Car ce sont elles les plus touchées par les ravages d'UberPop, même si cela aussi est souvent oublié derrière les clichés. Faut-il alors s'étonner que la société Uber, passée maître dans l'art de la provocation et de la guérilla judiciaire, ait annoncé le lancement de l'application dans trois nouvelles villes de France au début du mois ? De quoi exaspérer les chauffeurs de taxis, lassés d'entendre les incantations infructueuses des autorités.
Bien entendu, les quelques épisodes de violence qui se sont déroulés ces derniers jours doivent être condamnés.

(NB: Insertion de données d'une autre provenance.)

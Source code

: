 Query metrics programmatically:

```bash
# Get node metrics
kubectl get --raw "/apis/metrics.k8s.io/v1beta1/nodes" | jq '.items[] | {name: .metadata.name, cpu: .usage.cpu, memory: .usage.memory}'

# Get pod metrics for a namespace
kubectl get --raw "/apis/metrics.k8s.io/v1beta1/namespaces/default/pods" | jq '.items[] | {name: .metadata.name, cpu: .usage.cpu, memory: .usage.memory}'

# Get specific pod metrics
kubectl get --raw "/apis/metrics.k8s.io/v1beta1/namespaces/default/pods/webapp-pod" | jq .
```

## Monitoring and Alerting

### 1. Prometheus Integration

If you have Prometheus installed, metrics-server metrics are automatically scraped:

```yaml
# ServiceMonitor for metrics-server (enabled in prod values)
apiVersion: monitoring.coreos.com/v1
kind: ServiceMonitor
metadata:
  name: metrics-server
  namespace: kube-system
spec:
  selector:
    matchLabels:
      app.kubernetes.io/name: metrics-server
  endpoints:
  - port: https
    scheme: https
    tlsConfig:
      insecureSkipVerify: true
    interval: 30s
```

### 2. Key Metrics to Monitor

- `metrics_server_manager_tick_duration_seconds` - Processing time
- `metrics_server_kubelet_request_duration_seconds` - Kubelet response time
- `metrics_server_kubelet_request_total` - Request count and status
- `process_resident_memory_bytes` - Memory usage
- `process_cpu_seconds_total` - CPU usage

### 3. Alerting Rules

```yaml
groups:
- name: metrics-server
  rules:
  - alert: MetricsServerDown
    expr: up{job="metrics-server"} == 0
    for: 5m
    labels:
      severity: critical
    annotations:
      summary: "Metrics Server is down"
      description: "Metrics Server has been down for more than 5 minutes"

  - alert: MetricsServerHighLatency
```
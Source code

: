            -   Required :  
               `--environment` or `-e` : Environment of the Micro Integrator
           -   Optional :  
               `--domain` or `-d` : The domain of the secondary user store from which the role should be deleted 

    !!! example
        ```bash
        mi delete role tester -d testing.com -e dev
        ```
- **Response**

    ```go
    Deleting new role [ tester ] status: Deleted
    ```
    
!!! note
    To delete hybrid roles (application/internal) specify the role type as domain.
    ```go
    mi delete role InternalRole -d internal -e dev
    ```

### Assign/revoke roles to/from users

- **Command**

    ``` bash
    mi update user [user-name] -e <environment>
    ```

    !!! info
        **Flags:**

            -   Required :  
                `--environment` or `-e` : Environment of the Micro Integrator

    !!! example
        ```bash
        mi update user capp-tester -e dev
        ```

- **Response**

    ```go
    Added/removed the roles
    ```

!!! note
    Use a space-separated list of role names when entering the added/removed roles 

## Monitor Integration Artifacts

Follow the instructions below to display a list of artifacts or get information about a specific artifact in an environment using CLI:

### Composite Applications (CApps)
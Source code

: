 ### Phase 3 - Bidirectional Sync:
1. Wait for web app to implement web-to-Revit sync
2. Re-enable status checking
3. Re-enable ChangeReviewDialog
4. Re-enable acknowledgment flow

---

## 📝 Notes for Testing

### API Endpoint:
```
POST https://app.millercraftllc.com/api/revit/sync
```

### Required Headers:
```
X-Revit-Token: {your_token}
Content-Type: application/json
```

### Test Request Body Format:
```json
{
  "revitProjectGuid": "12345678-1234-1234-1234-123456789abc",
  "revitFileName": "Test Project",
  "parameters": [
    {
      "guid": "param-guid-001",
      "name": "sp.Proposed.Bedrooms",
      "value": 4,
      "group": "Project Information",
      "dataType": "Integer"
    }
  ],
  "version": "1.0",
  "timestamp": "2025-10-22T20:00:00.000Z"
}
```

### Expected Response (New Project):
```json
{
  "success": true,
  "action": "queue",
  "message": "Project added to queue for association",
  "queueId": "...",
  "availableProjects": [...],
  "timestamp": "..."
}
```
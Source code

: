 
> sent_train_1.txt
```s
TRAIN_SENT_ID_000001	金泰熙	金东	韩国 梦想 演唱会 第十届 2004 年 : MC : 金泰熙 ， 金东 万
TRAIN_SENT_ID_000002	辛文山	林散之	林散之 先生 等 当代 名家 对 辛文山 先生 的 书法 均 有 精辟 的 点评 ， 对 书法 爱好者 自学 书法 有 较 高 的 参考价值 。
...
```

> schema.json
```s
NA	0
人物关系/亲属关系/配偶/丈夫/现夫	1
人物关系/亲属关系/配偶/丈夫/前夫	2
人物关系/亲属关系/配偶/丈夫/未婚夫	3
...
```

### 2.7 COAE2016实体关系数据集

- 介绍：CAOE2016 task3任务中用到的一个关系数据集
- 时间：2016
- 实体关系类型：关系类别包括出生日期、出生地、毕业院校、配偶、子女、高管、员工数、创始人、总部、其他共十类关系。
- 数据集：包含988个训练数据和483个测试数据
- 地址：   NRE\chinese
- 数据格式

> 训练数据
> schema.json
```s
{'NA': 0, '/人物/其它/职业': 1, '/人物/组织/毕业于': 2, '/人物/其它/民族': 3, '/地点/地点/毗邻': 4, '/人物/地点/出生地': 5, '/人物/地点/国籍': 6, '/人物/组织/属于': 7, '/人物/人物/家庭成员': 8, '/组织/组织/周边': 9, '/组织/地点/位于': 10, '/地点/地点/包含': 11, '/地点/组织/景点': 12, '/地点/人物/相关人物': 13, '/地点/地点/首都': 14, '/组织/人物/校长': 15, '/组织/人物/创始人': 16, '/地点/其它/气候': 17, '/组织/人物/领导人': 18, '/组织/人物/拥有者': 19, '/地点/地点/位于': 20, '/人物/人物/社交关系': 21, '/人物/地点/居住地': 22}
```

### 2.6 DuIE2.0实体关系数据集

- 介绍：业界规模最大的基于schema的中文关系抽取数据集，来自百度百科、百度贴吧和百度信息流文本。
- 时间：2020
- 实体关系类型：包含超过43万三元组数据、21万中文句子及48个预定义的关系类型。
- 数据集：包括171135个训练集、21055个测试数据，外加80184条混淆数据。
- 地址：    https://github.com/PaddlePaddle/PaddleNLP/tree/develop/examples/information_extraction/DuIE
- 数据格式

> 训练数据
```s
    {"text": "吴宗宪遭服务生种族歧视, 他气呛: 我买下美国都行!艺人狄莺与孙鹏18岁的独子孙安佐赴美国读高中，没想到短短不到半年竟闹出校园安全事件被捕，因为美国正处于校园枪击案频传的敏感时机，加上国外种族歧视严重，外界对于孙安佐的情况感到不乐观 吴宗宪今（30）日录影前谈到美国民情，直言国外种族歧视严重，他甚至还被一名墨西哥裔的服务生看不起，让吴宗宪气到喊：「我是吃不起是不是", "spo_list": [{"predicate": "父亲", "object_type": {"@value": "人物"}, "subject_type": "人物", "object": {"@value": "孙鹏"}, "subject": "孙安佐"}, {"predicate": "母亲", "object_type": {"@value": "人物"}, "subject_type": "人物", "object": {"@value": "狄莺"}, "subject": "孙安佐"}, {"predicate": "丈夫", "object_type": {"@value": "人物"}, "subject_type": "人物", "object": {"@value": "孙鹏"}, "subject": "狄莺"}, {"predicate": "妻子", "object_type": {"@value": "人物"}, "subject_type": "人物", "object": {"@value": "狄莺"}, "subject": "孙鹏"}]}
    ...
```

Rien ne les excuse. Mais le mouvement qui débute aujourd'hui, lui, doit être compris : si les pouvoirs publics sont incapables de faire respecter les règles nouvellement établis et si la justice ne voit pas l'urgence d'agir... alors il est compréhensible que les chauffeurs de taxi souhaitent la rendre évidente aux yeux de tous, cette urgence, cela même s'ils doivent en payer le prix. Les autorités en tireront-elles les conséquences ? Oseront-elles s'attaquer à la multinationale Uber et bloquer totalement l'application illégale - quitte à s'attirer les foudres des utilisateurs séduits par le prix du dumping social ? Ne nous y trompons pas. Bien plus qu'une simple « question de taxis », il s'agit en fait de mettre un terme à... l'anarchie.